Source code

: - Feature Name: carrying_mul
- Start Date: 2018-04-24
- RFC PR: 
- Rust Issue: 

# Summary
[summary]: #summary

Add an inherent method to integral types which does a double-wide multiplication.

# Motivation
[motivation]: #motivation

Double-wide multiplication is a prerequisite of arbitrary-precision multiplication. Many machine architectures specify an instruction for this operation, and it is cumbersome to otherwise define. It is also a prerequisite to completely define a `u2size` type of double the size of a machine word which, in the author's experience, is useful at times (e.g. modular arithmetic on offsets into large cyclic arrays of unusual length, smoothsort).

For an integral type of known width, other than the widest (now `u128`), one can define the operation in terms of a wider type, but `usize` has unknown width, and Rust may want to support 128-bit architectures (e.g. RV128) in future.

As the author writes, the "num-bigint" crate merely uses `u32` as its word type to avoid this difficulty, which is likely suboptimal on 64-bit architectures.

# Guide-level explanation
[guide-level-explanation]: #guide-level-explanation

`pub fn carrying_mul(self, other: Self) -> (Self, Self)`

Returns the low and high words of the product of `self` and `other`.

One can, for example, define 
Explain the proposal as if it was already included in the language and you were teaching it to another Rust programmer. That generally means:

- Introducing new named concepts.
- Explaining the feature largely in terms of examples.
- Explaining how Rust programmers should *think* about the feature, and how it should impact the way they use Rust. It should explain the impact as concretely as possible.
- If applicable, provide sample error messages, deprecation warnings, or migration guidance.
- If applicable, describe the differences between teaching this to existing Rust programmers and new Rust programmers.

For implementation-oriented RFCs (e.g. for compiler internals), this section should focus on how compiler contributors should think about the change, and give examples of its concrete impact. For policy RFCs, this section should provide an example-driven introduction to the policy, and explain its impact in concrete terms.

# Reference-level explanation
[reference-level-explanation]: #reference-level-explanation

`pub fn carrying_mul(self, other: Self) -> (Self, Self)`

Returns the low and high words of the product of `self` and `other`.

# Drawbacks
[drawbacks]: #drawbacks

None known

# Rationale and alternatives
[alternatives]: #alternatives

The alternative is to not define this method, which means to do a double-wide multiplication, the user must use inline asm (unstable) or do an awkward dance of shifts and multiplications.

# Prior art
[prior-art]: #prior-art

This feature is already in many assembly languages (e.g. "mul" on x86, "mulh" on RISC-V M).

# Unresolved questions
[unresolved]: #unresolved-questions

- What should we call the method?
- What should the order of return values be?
────────────────
YOUR ASSIGNMENT:
Each record above should be returned exactly as it appears.

RESPONSE AREA:
Source code

: - Feature Name: carrying_mul
- Start Date: 2018-04-24
- RFC PR: 
- Rust Issue: 

# Summary
[summary]: #summary

Add an inherent method to integral types which does a double-wide multiplication.

# Motivation
[motivation]: #motivation

Double-wide multiplication is a prerequisite of arbitrary-precision multiplication. Many machine architectures specify an instruction for this operation, and it is cumbersome to otherwise define. It is also a prerequisite to completely define a `u2size` type of double the size of a machine word which, in the author's experience, is useful at times (e.g. modular arithmetic on offsets into large cyclic arrays of unusual length, smoothsort).

For an integral type of known width, other than the widest (now `u128`), one can define the operation in terms of a wider type, but `usize` has unknown width, and Rust may want to support 128-bit architectures (e.g. RV128) in future.

As the author writes, the "num-bigint" crate merely uses `u32` as its word type to avoid this difficulty, which is likely suboptimal on 64-bit architectures.

# Guide-level explanation
[guide-level-explanation]: #guide-level-explanation

`pub fn carrying_mul(self, other: Self) -> (Self, Self)`

Returns the low and high words of the product of `self` and `other`.

One can, for example, define 
Explain the proposal as if it was already included in the language and you were teaching it to another Rust programmer. That generally means:

- Introducing new named concepts.
- Explaining the feature largely in terms of examples.
- Explaining how Rust programmers should *think* about the feature, and how it should impact the way they use Rust. It should explain the impact as concretely as possible.
- If applicable, provide sample error messages, deprecation warnings, or migration guidance.
- If applicable, describe the differences between teaching this to existing Rust programmers and new Rust programmers.

For implementation-oriented RFCs (e.g. for compiler internals), this section should focus on how compiler contributors should think about the change, and give examples of its concrete impact. For policy RFCs, this section should provide an example-driven introduction to the policy, and explain its impact in concrete terms.

# Reference-level explanation
[reference-level-explanation]: #reference-level-explanation

`pub fn carrying_mul(self, other: Self) -> (Self, Self)`

Returns the low and high words of the product of `self` and `other`.

# Drawbacks
[drawbacks]: #drawbacks

None known

# Rationale and alternatives
[alternatives]: #alternatives

The alternative is to not define this method, which means to do a double-wide multiplication, the user must use inline asm (unstable) or do an awkward dance of shifts and multiplications.

# Prior art
[prior-art]: #prior-art

This feature is already in many assembly languages (e.g. "mul" on x86, "mulh" on RISC-V M).

# Unresolved questions
[unresolved]: #unresolved-questions

- What should we call the method?
- What should the order of return values be?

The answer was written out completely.